In relation to the investment activities of Insurers, the aim of the Financial Regulations is stated in Article 1(1) of Section One:
"The Company must ensure that the assets are diversified and adequately spread and allow the Company to respond adequately to changing economic circumstances. In particular for developments in the financial and real estate markets or major catastrophic events; the Company must assess the impact of irregular market circumstances on its assets and must diversify the assets in such a way as to reduce such impact."3
The Financial Regulations therefore introduce controls on Insurers' investment activities and set out guidance in respect of general requirements for investments and Insurers' investment policies, including: the characteristics and diversification of Insurance Companies' investments, asset distribution and allocation limits, investment related risks, the domiciling of investments, and the use of derivatives.

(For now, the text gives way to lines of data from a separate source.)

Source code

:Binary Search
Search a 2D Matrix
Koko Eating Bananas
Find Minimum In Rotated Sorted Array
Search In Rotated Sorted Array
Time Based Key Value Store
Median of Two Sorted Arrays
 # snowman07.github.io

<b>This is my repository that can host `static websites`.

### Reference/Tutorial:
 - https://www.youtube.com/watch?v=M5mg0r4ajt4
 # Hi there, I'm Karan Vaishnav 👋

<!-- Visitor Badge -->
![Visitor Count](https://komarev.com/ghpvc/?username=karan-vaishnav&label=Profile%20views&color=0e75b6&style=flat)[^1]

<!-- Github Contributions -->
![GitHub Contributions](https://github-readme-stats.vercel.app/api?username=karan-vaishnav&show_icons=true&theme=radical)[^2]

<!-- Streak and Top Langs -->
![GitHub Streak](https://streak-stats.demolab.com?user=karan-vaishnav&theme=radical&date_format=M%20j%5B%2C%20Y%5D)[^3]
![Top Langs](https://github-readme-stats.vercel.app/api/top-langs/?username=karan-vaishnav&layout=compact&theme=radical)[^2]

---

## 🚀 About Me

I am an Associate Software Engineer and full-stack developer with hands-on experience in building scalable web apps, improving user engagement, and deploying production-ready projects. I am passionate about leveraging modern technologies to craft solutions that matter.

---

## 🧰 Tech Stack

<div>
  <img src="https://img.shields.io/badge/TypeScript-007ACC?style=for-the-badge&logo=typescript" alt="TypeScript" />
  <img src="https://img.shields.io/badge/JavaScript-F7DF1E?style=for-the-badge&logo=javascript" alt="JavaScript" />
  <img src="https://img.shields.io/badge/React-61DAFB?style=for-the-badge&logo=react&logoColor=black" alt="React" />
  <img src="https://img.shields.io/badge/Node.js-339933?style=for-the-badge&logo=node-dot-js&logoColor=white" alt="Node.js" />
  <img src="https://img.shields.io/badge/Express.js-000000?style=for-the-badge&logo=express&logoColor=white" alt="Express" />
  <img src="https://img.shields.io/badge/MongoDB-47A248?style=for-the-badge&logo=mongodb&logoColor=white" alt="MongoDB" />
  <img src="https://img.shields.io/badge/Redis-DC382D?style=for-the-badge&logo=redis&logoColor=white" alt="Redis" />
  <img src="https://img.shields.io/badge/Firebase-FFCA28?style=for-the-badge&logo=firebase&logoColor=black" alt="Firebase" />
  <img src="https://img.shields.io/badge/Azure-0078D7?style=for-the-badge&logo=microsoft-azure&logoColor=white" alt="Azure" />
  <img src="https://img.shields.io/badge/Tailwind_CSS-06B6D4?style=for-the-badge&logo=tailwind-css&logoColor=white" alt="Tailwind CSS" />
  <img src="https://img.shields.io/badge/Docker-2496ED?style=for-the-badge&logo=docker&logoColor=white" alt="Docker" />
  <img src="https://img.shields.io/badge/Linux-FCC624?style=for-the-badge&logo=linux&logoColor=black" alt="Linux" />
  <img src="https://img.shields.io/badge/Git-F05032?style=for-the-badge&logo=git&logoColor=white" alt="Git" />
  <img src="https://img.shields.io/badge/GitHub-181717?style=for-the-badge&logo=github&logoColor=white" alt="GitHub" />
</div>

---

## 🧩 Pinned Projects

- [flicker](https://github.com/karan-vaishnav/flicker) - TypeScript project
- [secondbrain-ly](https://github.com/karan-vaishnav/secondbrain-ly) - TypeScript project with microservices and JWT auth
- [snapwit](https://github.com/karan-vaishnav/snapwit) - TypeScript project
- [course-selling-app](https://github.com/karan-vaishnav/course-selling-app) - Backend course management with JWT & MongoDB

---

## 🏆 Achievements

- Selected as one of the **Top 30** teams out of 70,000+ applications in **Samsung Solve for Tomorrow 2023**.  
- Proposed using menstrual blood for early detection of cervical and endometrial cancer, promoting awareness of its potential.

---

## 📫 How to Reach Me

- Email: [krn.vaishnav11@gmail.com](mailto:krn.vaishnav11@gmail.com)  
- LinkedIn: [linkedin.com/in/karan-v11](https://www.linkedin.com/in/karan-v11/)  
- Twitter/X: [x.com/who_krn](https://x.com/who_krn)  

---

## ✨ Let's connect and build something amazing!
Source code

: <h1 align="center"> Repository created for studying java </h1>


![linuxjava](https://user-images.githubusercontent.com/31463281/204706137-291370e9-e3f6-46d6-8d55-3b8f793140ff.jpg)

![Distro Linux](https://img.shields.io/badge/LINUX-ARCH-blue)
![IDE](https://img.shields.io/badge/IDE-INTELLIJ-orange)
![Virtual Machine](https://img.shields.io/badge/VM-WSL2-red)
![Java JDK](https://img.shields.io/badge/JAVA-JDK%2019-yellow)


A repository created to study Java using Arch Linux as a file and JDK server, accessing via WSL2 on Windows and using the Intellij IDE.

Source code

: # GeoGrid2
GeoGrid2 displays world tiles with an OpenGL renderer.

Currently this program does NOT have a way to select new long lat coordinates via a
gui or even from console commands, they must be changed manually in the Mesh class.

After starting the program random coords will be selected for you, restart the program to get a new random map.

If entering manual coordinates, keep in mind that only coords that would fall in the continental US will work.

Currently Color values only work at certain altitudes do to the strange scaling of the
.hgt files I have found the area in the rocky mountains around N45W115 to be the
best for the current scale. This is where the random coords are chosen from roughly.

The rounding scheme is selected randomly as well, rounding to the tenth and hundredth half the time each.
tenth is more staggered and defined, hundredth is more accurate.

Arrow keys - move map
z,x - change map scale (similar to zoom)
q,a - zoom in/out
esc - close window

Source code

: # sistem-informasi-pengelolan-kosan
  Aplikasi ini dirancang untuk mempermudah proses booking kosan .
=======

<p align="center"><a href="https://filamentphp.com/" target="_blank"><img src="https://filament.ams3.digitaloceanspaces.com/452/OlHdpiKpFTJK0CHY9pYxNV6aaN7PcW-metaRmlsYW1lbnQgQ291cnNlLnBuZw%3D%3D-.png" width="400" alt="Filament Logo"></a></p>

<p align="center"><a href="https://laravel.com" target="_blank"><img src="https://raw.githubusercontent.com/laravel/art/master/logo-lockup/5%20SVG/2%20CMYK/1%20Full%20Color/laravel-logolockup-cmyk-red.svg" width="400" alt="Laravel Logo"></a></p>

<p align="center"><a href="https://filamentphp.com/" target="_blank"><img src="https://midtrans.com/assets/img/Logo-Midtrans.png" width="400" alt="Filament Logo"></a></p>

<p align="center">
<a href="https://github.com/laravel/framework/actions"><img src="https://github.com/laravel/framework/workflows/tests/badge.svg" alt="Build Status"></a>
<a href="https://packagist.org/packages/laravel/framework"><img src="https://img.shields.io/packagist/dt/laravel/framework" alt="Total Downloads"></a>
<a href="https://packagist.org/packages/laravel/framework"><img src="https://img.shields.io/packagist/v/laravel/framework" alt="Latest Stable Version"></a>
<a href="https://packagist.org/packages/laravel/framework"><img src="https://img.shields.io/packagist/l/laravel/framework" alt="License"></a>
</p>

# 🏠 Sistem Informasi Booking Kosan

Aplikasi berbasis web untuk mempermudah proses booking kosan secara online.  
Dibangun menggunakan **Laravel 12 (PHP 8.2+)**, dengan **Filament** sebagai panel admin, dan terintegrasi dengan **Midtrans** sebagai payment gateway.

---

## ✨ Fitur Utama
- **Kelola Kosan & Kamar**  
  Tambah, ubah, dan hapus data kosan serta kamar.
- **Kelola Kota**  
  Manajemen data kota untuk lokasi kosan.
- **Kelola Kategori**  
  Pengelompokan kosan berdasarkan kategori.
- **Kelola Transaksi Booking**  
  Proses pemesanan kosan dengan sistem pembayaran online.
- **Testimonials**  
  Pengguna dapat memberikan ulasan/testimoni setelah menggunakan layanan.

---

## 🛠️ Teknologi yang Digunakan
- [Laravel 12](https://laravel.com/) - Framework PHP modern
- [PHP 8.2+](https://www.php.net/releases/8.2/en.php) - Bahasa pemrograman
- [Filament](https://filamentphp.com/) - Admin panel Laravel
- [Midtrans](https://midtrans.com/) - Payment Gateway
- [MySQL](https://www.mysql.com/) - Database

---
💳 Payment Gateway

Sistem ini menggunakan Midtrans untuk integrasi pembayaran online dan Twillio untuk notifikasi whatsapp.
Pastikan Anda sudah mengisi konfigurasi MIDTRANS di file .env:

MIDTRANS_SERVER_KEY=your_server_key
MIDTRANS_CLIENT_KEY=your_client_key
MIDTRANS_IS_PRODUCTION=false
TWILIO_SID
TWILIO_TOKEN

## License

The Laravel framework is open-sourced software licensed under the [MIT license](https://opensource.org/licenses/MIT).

Controls on Investment Activities
There are a number of key controls on investment risk imposed by the Financial Regulations:
Insurers are required to submit reports in relation to their investment activities to the Authority on a quarterly and annual basis (Section 1, Article 10).
Concentration risk is addressed by the imposition of restrictions on investments with the same issuer and/or in the same asset classes (see below for details of the asset allocation limits).
Insurers are required to establish an Investment Committee (see below for details of the role of the Investment Committee).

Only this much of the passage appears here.